With a team of 16 to 18 chefs, Sanchez-Iglesias says that once fully up to speed he could be serving between 350 and 400 covers, with key dishes to include the jamón croqueta from Paco Tapas, three types of taco made using a specially imported taco machine, including one inspired by his Baja trip made with fried fish, and a Caesar salad titled "Homage to Caesar Cardini, Tijuana", prepared tableside.

One dish in particular will reflect the sort of racy decadence for which the Standard group has become renowned. "The tortilla is different from what we do in Paco Tapas. I've got a fetish for caviar at the moment, and we're putting a shit-load of caviar on this tortilla and it's just incredible," Sanchez-Iglesias adds.

With more than 40 items on the menu, he wants to ensure guests who stay several nights can return to Decimo and have a different experience each time, as well as keep things simple and manageable with a number of dishes cooked on a Grillworks wood-fired grill.

"We're doing a quail and we're going to treat it almost like Peking duck – poaching it in a master stock, drying it above the grill, then glazing it with mole sauce made with the master stock and quail stock, drying the quail again and finishing over the grill," he says.

DECIMO TOSTADA
DECIMO TOSTADA

"We're going to look at what we can do with the residual heat from the grill overnight and do some barbacoa-style dishes. All these little ideas come to us as we use the grill. At the moment we're just trying to make sure we don't burn the place down."

With it's distinctive F&B programme, stunning design, cutting-edge arts programming and community awareness, the Standard is set to make a big impact – not just on the London hotel scene, but on north London's cultural and social life.

"I think it's the tribes of London chiming together," says Robertson. "You get everyone in a room together and they rub past each other in corridors, and that's where the magic happens.
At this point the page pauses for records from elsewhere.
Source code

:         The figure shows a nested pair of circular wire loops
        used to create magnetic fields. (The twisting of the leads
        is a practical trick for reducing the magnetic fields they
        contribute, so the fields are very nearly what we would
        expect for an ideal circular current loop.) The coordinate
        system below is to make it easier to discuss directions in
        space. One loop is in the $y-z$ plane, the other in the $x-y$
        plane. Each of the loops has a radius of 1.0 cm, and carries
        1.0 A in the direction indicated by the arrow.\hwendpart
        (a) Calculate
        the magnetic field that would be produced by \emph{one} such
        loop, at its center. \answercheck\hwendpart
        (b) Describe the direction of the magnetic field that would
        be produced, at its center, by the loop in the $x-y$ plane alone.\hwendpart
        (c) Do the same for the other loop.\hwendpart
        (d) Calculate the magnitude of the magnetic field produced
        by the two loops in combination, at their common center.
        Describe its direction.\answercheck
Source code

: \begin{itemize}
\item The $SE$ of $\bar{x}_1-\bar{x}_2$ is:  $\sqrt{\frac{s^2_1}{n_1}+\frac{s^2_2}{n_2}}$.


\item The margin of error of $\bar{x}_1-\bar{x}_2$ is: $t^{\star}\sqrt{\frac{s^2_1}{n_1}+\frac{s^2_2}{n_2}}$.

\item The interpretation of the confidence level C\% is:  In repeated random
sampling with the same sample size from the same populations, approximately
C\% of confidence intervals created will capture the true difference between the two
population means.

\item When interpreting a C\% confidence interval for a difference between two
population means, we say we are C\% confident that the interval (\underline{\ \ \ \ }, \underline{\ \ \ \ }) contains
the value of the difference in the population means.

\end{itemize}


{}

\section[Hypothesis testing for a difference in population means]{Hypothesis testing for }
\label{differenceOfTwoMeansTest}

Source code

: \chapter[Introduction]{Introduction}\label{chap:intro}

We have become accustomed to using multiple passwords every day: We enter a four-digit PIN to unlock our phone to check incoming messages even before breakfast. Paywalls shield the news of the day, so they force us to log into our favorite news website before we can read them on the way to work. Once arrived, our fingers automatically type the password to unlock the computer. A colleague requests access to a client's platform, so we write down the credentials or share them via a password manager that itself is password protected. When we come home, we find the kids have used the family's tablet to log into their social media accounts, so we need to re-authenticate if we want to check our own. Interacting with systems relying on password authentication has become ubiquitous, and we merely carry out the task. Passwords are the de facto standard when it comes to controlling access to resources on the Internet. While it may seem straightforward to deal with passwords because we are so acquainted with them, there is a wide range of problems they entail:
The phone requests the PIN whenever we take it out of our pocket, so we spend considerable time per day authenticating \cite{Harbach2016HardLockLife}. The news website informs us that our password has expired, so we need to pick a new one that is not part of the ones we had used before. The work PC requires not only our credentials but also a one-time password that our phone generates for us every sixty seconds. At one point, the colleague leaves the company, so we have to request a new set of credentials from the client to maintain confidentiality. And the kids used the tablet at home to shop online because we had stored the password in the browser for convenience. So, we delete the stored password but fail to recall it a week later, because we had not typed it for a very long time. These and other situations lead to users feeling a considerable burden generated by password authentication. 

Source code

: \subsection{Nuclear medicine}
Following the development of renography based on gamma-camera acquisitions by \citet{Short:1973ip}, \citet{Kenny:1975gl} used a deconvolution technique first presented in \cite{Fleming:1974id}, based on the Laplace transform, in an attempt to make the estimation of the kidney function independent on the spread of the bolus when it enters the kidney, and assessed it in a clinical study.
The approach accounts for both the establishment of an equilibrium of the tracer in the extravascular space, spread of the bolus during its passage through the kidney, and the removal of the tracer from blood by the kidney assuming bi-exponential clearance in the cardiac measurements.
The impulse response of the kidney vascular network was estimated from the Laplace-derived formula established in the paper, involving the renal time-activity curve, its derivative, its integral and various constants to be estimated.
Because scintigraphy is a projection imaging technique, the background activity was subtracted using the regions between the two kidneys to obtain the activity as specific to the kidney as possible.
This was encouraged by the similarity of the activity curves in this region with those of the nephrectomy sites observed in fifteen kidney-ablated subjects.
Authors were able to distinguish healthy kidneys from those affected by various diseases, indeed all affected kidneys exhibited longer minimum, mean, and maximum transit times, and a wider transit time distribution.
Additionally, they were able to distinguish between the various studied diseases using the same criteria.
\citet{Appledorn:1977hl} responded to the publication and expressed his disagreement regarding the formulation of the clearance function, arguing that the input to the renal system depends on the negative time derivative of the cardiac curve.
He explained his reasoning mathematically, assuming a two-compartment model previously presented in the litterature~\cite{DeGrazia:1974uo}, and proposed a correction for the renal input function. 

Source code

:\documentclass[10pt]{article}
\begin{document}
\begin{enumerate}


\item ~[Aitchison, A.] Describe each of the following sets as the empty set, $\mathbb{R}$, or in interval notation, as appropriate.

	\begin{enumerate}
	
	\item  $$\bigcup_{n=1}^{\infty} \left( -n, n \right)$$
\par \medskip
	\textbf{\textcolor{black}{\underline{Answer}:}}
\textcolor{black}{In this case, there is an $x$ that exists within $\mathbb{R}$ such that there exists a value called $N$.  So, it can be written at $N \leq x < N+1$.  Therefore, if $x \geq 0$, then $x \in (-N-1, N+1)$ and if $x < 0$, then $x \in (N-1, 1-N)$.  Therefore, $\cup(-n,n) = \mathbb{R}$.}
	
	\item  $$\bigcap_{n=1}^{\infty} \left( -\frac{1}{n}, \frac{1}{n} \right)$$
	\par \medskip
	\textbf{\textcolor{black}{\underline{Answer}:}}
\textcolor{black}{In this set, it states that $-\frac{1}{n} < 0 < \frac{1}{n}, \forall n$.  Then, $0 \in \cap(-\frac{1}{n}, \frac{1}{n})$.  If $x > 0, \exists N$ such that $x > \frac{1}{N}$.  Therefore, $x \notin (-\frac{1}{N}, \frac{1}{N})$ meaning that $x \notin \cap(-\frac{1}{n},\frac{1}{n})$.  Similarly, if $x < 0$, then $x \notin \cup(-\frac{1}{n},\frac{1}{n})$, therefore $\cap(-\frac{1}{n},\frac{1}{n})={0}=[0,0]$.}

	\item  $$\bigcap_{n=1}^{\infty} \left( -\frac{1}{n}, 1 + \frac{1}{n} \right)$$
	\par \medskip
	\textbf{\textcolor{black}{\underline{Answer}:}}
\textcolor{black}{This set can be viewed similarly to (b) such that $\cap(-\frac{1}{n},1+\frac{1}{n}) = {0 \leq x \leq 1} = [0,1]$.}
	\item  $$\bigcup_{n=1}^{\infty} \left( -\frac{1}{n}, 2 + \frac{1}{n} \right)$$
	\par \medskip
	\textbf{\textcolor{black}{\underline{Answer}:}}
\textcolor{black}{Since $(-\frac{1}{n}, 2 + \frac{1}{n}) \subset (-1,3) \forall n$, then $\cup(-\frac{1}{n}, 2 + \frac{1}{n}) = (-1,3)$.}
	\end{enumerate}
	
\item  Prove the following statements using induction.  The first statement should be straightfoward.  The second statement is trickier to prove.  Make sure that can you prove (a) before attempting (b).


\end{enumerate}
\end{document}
And there's a real opportunity to do that here, because we're the dead centre of the compass in London."

Standard fare

Rather than replicate successful concepts from other Standard hotels, the strategy in London has been to create site-specific outlets using homegrown talent that will be as attractive to non-residents as residents.

"If you live in New York, we could maybe show you a little window of what your life would be if you lived in London," says managing director Bruce Robertson. "To do that, you can't be doing restaurants and bars as a response to guests staying with you. You have to attract the local tribes, and that was put in the pitch from the start."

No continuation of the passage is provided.